D-Lib Magazineの2014年11/12月号に、新たな文献評価手法” Semantometrics”を提案する論文”Towards Semantometrics: A New Semantic Similarity Based Measure for Assessing a Research Publication’s Contribution”が掲載されています。著者は英国Open UniversityのPetr Knoth氏とDrahomira Herrmannova氏です。
既存の文献評価指標は、被引用数に基づくものであれAltmetricsであれ、文献の本文の情報ではなく、文献間の言及数のみに基づいています。Knoth氏らの論文では文献の価値を測るためには本文の情報が必要なはずであるとした上で、ある文献pが引用している文献群と、その文献pを引用している文献群の本文の意味的距離(semantic distance)を指標として用いることを提案しています。
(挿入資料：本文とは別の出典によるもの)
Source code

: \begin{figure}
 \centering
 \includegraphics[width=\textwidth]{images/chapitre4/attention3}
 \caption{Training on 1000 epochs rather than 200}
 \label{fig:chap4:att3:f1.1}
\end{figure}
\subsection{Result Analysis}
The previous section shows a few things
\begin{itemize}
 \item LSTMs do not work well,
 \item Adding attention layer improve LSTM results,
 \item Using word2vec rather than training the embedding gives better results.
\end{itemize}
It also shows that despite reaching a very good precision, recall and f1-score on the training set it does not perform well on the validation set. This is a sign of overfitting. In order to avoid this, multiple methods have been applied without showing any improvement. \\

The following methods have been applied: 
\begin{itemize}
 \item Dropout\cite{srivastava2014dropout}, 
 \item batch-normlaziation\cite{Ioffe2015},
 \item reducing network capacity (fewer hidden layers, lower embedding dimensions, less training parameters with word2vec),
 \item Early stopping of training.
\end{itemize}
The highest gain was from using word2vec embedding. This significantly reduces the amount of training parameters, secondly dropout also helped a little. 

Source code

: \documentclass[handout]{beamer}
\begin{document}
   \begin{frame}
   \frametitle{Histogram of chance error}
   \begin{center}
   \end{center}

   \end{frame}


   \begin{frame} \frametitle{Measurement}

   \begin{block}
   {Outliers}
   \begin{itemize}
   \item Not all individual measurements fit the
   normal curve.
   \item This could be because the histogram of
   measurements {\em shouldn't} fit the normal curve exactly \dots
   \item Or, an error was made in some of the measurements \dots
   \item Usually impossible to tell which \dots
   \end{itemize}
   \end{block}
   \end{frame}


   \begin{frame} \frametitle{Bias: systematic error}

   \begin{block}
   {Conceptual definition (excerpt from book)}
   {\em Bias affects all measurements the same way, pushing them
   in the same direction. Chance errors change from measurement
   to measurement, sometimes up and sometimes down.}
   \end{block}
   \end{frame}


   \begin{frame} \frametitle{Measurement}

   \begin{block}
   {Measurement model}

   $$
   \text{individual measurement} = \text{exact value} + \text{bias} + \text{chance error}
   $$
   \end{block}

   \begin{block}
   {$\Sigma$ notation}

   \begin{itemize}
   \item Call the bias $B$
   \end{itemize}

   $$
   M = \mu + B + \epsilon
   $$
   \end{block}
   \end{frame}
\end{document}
これは引用文献と被引用文献の意味的距離が遠い、つまり両者の類似度が低い文献は、既知の事柄(引用文献群)と、新たに構築された知識(被引用文献群)の間をつなぎ被引用文献群の知見を導くことに貢献した、科学に対する貢献度の高い文献である、という仮説に基づいています。
Knoth氏らの論文では少数のサンプルを対象にSemantometricsの手法を適用してみた結果も報告されており、従来の指標では評価できなかったような文献の、科学への貢献を測ることができたとしています。
Petr Knoth and Drahomira Herrmannova (2014), Towards Semantometrics: A New Semantic Similarity Based Measure for Assessing a Research Publication’s Contribution. D-Lib Magazine. Vol.20, no.11/12.